Decree of Her Sovereign Majesty Queen Elizabeth II:
In light of your failure to elect a competent President of the USA in the past and the potential of repeating the same mistake in the future you are unfit to govern yourselves. We hereby give notice of the revocation of your independence, effective immediately. Her Sovereign Majesty Queen Elizabeth II will resume monarchical duties over all states, commonwealths, and territories (except Kansas, which she does not fancy).
Your new prime minister will appoint a governor for America without the need for further elections. Congress and the senate will be disbanded. A questionnaire may be circulated next year to determine whether any of you noticed. To aid in the transition to a British Crown Dependency, the following rules are introduced with immediate effect:
You should look up "revocation" in the Oxford English Dictionary. Then look up aluminium, and check the pronunciation guide. You will be amazed at just how wrongly you have been pronouncing it. The letter 'U' will be reinstated in words such as 'favour' and 'neighbour.'
Likewise, you will learn to spell 'doughnut' without skipping half the letters, and the suffix "ize" will be replaced by the suffix "ise." Generally, you will be expected to raise your vocabulary to acceptable levels. (Look up vocabulary).
Using the same twenty-seven words interspersed with filler noises such as "like" and "you know" is an unacceptable and inefficient form of communication. There is no such thing as US English. We will let Microsoft know on your behalf.
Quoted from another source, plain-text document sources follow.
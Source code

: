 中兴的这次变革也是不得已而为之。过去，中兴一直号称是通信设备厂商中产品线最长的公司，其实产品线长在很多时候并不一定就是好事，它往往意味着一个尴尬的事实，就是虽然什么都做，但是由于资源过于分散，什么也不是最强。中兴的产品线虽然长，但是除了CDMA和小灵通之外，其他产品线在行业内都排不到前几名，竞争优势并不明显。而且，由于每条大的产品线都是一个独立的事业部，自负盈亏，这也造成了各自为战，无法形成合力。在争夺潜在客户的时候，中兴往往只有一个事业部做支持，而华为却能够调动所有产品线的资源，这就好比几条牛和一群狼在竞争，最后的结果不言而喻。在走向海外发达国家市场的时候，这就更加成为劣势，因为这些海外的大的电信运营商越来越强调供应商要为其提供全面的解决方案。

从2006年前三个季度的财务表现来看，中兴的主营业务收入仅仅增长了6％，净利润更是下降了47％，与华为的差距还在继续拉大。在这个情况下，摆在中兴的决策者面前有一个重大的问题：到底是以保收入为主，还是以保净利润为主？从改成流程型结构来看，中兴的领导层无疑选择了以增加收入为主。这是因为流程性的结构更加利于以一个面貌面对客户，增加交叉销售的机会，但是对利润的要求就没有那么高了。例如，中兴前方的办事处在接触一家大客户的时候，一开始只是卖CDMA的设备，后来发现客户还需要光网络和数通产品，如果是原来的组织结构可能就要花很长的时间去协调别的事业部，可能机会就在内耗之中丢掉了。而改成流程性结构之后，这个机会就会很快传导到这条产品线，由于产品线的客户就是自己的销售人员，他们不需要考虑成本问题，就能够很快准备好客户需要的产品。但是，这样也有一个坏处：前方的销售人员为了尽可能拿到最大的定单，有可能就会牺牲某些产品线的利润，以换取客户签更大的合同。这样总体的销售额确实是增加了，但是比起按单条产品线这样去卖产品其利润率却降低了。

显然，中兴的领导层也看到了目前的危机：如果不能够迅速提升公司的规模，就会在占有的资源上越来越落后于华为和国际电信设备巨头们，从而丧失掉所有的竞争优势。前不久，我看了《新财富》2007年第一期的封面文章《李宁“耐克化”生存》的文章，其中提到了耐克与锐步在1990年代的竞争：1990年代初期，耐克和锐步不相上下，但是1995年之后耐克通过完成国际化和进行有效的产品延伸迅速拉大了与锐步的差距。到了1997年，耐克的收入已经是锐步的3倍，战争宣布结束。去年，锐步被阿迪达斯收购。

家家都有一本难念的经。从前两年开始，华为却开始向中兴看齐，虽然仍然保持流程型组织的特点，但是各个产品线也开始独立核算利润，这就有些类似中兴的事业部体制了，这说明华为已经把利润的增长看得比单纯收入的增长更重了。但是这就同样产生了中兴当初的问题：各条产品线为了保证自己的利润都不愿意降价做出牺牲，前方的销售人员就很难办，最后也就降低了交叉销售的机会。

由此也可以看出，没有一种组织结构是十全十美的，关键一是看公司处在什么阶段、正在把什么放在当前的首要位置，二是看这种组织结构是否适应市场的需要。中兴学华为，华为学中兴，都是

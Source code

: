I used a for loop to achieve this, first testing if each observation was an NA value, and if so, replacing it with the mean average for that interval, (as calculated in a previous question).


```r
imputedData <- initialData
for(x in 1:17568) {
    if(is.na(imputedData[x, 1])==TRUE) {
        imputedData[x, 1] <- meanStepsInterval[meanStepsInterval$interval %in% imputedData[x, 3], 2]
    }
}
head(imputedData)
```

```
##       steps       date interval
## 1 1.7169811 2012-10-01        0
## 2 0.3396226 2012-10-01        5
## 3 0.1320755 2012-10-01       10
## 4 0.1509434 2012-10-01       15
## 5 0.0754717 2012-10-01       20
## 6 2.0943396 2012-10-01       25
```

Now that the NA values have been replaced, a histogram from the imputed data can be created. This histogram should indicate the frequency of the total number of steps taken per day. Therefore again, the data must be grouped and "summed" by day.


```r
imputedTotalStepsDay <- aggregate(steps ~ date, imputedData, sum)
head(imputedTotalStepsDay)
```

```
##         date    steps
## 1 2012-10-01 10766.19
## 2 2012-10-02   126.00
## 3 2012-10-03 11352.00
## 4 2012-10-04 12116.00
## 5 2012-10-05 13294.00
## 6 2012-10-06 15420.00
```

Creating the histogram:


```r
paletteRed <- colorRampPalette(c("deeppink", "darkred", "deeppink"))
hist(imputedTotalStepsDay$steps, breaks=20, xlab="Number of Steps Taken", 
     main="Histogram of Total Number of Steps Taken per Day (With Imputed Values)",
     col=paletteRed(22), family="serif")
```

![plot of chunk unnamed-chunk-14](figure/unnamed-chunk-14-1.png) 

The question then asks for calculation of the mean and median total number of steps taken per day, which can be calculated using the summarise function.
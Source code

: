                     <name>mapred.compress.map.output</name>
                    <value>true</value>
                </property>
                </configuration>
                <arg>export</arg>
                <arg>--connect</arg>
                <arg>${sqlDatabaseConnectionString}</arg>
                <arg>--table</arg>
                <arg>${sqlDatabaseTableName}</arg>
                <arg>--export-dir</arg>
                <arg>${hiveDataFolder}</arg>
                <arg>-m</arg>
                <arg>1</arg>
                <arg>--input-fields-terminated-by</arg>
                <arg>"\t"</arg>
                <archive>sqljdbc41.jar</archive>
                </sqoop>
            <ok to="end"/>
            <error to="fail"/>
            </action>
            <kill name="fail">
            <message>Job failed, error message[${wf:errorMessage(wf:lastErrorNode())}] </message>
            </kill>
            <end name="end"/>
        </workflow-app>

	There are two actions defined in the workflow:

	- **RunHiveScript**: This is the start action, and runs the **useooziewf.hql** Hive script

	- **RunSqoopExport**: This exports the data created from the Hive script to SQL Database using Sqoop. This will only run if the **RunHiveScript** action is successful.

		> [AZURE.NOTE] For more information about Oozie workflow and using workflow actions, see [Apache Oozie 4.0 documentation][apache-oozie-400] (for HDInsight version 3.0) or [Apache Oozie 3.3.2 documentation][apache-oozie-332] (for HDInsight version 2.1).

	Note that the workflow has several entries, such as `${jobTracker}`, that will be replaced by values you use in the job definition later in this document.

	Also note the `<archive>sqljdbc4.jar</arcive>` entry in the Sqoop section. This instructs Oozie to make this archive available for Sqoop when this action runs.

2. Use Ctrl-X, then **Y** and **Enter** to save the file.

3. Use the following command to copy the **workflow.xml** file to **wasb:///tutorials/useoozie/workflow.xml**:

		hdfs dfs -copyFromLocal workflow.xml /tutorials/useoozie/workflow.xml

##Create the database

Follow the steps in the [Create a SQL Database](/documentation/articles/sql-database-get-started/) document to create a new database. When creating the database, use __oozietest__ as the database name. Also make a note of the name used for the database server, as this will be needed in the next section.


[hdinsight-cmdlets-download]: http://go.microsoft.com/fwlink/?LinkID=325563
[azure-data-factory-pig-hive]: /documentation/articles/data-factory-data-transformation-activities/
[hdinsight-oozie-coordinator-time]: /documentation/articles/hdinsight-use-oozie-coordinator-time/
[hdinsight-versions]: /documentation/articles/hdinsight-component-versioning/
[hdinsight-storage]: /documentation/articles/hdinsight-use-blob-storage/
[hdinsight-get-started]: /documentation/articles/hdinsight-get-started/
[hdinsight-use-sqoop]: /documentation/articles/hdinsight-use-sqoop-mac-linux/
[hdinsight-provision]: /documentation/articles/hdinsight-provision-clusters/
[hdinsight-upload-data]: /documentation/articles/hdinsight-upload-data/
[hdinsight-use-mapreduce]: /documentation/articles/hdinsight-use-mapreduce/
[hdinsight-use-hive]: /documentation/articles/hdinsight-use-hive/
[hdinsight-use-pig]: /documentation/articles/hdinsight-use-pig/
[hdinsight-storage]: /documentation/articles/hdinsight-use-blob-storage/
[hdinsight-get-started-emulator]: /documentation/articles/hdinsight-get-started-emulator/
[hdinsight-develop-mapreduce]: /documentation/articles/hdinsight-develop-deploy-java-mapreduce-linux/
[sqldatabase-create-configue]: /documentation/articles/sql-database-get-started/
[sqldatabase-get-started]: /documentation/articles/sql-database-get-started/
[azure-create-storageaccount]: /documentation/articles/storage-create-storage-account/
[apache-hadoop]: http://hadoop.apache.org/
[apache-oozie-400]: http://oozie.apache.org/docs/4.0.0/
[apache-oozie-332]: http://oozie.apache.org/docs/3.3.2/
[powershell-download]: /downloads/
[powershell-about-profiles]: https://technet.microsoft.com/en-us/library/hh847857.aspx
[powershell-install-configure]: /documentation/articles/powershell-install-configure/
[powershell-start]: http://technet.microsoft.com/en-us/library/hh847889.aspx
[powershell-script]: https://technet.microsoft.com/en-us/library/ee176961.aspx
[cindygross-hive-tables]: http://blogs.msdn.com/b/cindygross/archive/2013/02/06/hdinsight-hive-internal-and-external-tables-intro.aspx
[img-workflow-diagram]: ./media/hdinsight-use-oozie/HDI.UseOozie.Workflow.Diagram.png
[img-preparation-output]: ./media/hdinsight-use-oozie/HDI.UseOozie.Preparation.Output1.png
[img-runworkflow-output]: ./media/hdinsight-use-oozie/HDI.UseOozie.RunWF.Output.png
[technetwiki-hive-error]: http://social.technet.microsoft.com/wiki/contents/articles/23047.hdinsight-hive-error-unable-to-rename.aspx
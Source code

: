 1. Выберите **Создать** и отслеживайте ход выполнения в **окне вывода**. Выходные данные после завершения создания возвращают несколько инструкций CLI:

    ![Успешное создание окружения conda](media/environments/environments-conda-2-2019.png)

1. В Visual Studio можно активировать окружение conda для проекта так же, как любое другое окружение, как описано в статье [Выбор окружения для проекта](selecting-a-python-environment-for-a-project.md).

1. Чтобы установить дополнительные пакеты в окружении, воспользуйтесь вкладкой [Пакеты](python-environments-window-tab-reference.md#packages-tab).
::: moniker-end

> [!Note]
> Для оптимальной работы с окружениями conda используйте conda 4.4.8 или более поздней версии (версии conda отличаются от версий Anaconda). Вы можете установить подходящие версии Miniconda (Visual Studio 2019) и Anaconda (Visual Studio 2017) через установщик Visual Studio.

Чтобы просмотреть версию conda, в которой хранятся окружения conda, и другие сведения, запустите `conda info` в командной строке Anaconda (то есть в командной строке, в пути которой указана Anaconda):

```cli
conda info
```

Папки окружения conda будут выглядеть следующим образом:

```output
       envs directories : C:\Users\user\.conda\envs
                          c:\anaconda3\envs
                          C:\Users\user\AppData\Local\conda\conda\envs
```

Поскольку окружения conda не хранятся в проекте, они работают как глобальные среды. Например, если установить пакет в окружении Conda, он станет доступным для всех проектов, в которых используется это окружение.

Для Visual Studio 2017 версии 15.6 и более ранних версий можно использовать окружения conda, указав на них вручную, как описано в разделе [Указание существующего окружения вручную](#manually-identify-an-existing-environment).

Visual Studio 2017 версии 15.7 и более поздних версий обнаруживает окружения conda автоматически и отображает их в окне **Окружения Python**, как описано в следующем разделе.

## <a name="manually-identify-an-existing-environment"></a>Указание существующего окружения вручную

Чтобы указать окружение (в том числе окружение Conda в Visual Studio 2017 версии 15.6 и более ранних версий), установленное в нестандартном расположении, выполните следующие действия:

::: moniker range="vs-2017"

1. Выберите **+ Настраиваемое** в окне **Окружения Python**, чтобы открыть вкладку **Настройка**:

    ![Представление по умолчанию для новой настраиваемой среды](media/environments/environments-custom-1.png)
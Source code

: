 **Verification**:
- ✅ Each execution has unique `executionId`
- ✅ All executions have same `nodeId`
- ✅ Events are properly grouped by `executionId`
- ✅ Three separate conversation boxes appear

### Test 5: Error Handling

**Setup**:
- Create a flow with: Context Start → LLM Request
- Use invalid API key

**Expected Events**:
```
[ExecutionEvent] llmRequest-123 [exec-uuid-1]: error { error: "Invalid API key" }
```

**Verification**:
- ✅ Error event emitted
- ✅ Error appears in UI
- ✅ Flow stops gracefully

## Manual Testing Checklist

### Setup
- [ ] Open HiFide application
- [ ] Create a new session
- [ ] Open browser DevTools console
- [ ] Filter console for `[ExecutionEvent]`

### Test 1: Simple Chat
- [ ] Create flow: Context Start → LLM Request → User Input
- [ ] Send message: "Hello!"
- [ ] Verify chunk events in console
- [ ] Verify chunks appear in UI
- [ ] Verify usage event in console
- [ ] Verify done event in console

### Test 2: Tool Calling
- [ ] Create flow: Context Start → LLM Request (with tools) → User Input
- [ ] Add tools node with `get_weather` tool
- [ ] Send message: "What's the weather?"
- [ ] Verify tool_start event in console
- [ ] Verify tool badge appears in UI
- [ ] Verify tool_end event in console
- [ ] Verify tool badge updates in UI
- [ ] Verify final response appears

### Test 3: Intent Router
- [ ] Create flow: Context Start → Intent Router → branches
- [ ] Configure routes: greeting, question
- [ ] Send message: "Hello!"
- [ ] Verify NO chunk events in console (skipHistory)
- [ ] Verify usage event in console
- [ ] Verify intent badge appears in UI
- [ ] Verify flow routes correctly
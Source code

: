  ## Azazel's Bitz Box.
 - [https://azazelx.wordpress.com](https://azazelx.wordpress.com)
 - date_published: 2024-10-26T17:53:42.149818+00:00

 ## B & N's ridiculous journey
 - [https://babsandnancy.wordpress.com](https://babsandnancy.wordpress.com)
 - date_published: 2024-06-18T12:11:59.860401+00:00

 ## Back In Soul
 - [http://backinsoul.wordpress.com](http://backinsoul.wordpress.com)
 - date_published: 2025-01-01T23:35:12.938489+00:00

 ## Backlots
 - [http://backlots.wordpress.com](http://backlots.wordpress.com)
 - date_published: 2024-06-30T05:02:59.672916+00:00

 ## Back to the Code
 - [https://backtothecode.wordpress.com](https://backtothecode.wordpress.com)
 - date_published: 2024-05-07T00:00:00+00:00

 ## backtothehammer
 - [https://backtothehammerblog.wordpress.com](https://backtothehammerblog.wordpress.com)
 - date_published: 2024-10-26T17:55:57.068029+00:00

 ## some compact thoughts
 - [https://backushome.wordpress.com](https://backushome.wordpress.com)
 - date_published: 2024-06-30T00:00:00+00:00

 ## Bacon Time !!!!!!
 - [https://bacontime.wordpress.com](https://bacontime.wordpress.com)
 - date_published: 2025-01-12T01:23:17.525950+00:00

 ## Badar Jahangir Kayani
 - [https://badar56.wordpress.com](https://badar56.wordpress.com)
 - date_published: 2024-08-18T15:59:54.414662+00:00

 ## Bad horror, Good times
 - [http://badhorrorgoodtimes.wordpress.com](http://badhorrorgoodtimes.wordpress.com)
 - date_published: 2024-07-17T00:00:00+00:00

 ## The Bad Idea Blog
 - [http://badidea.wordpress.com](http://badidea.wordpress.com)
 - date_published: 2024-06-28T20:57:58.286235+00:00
The Microsoft spell-checker will be adjusted to take account of the reinstated letter 'u' and the elimination of -ize.
You will relearn your original national anthem, God Save The Queen. July 4th will no longer be celebrated as a holiday.
You will learn to resolve personal issues without using guns, lawyers, or therapists. The fact that you need so many lawyers and therapists shows that you're not adult enough to be independent. Guns should only be handled by adults. If you're not adult enough to sort things out without suing someone or speaking to a therapist then you're not grown up enough to handle a gun. Therefore, you will no longer be allowed to own or carry anything more dangerous than a vegetable peeler. A permit will be required if you wish to carry a vegetable peeler in public.
All American cars are hereby banned. They are crap and this is for your own good. When we show you German cars, you will understand what we mean. All intersections will be replaced with roundabouts, and you will start driving on the left with immediate effect. At the same time, you will go metric with immediate effect and without the benefit of conversion tables. Both roundabouts and metrication will help you understand the British sense of humour.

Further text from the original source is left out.